MCF-7 cell line which is sensitive to estrogen (ERα+) was kindly provided by Dr. Sari Tojkander (Department of Veterinary Biosciences, Faculty of Veterinary Medicine, University of Helsinki). Cells were usually grown in T25 or T75 flasks containing DMEM with or without phenol red and supplemented with 7–10% FBS and 4 mM L-glutamine at 37°C in 5% CO2/95% humidified atmosphere. In order to eliminate the disturbing effect of hormones usually present in FBS, cell culture medium supplemented with commercially available charcoal-stripped FBS and 4 mM L-glutamine (SF medium) was used for experiments.

Cell proliferation assay

The effect of EEDCs on the proliferation of MCF-7 cells was assessed as previously described by measuring the capacity of the cells in each well to reduce MTT reagent (Van Meeuwen et al. 2007). Approximately 5000 cells/200 μL of SF medium containing DMEM without phenol red, 5% charcoal-stripped FBS, and 4 mM L-glutamine were seeded per well in a 96-well cell culture plate. On day 2, cells were treated with the SF medium containing test compounds or vehicle. The final concentration of the solvents DMSO and EtOH was lower than 0.1%. On day 5, the SF medium containing test compounds or vehicle were refreshed. On day 8, cells were washed with PBS twice and then incubated with the SF medium containing 1 mg/mL MTT reagent for 1 h. The ability of MCF-7 cells to reduce MTT was measured at the reference wavelength of 595 nm using a microplate reader (Multiskan Ascent, Thermo Fisher Scientific). All the exposures were in triplicate.

In order to verify that the proliferative effect of test compounds was ER-mediated, tamoxifen, as an inhibitor of estrogen-induced response, was used. The dose-response curves of test samples were plotted against logarithmic-transformed concentrations. The EC50 value for EEDCs was calculated from the equation obtained by non-linear regression curve fitting, with R2 being 0.88–0.94.

Cytotoxicity test

Cytotoxicity was assessed by lactate dehydrogenase (LDH) release. For LDH measurement, Pierce LDH Cytotoxicity Assay Kit (Thermo Scientific, Rockford, USA) was used.
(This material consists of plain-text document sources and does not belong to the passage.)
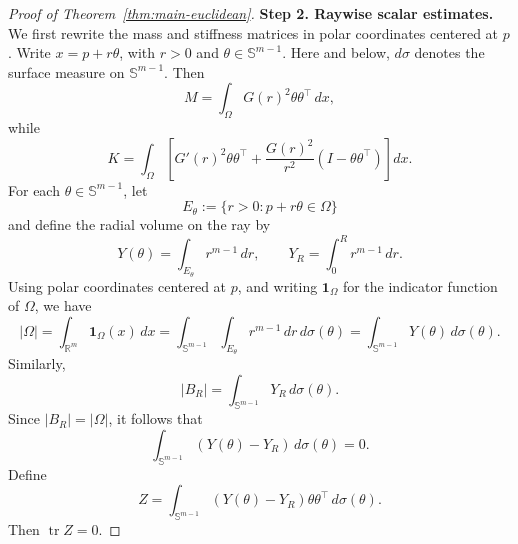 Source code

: \documentclass[11pt,letterpaper,reqno]{amsart}
\theoremstyle{definition}
\DeclareMathOperator{\tr}{tr}
\newcommand{\R}{\mathbb R}
\newcommand{\Sph}{\mathbb S}
\begin{document}
\begin{proof}[Proof of Theorem~\ref{thm:main-euclidean}]
\medskip
\noindent\textbf{Step 2. Raywise scalar estimates.}
We first rewrite the mass and stiffness matrices in polar coordinates
centered at \(p\). Write \(x=p+r\theta\), with
\(r>0\) and \(\theta\in\Sph^{m-1}\). Here and below, \(d\sigma\) denotes the surface measure on \(\Sph^{m-1}\). Then
\begin{equation}\label{eq:euclidean-M}
        M=\int_\Omega G(r)^2\theta\theta^\top \,dx,
\end{equation}
while
\begin{equation}\label{eq:euclidean-K}
        K=\int_\Omega
        \left[
        G'(r)^2\theta\theta^\top 
        +\frac{G(r)^2}{r^2}(I-\theta\theta^\top )
        \right]dx.
\end{equation}
For each \(\theta\in\Sph^{m-1}\), let
\[
        E_\theta:=\{r>0:p+r\theta\in\Omega\}
\]
and define the radial volume on the ray by
\[
        Y(\theta)=\int_{E_\theta}r^{m-1}\,dr,
        \qquad
        Y_R=\int_0^Rr^{m-1}\,dr.
\]
Using polar coordinates centered at \(p\), and writing
\(\mathbf 1_\Omega\) for the indicator function of \(\Omega\), we have
\[
        |\Omega|
        =\int_{\R^m}\mathbf 1_\Omega(x)\,dx
        =\int_{\Sph^{m-1}}\int_{E_\theta}r^{m-1}\,dr\,d\sigma(\theta) 
        =\int_{\Sph^{m-1}}Y(\theta)\,d\sigma(\theta).
\]
Similarly,
\[
        |B_R|
        =
        \int_{\Sph^{m-1}}Y_R\,d\sigma(\theta).
\]
Since \(|B_R|=|\Omega|\), it follows that
\begin{equation}\label{eq:euclidean-Y-zero}
        \int_{\Sph^{m-1}}(Y(\theta)-Y_R)\,d\sigma(\theta)=0.
\end{equation}
Define
\[
        Z=\int_{\Sph^{m-1}}(Y(\theta)-Y_R)\theta\theta^\top \,d\sigma(\theta).
\]
Then \(\tr Z=0\).


\end{proof}
\end{document}
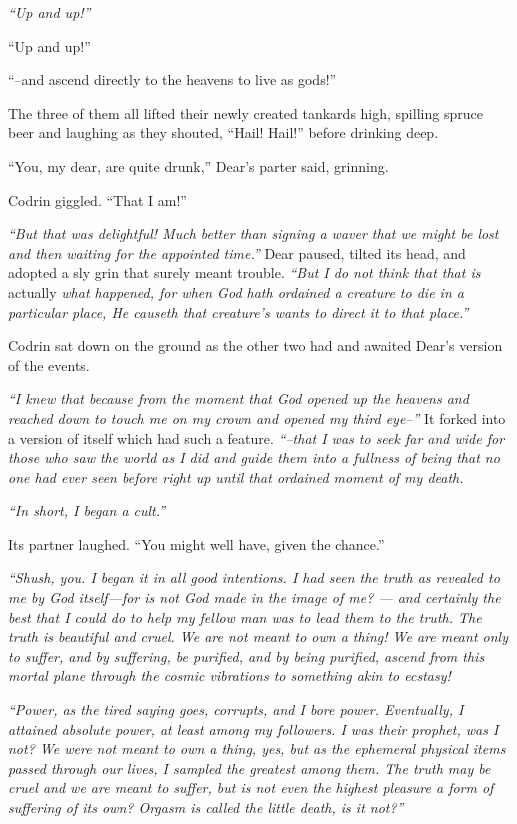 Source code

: \emph{``Up and up!''}

``Up and up!''

``--and ascend directly to the heavens to live as gods!''

The three of them all lifted their newly created tankards high, spilling spruce beer and laughing as they shouted, ``Hail! Hail!'' before drinking deep.

``You, my dear, are quite drunk,'' Dear's parter said, grinning.

Codrin giggled. ``That I am!''

\emph{``But that was delightful! Much better than signing a waver that we might be lost and then waiting for the appointed time.''} Dear paused, tilted its head, and adopted a sly grin that surely meant trouble. \emph{``But I do not think that that is} actually \emph{what happened, for when God hath ordained a creature to die in a particular place, He causeth that creature's wants to direct it to that place.''}

Codrin sat down on the ground as the other two had and awaited Dear's version of the events.

\emph{``I knew that because from the moment that God opened up the heavens and reached down to touch me on my crown and opened my third eye--''} It forked into a version of itself which had such a feature. \emph{``--that I was to seek far and wide for those who saw the world as I did and guide them into a fullness of being that no one had ever seen before right up until that ordained moment of my death.}

\emph{``In short, I began a cult.''}

Its partner laughed. ``You might well have, given the chance.''

\emph{``Shush, you. I began it in all good intentions. I had seen the truth as revealed to me by God itself---for is not God made in the image of me? — and certainly the best that I could do to help my fellow man was to lead them to the truth. The truth is beautiful and cruel. We are not meant to own a thing! We are meant only to suffer, and by suffering, be purified, and by being purified, ascend from this mortal plane through the cosmic vibrations to something akin to ecstasy!}

\emph{``Power, as the tired saying goes, corrupts, and I bore power. Eventually, I attained absolute power, at least among my followers. I was their prophet, was I not? We were not meant to own a thing, yes, but as the ephemeral physical items passed through our lives, I sampled the greatest among them. The truth may be cruel and we are meant to suffer, but is not even the highest pleasure a form of suffering of its own? Orgasm is called the little death, is it not?''}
MCF-7 cells were seeded at 2.8×105 in a transparent 96-well plate, and corner cells of the plate were filled with PBS to prevent the edge effect. SF medium containing DMEM without phenol red, 1% charcoal-stripped FBS, and 4 mM L-glutamine were used for this assay. Plates were incubated for 24 h, and then the cells were treated with test compounds at concentrations ranging from 10−14 to 10−4 M or vehicle for another 24 h. On day 3, culture supernatant was collected in a separate 96-well plate, and the assay was continued according to the manufacturer’s instructions. Final absorbance was measured with the microplate reader at 490 and 680 nm. The final absorbance was corrected with background absorbance at 680 nm, and cytotoxicity was calculated as suggested by the kit’s manufacturer. Vehicle control was 0.1% EtOH or DMSO. All the exposures were in triplicate, and the experiment was carried out twice.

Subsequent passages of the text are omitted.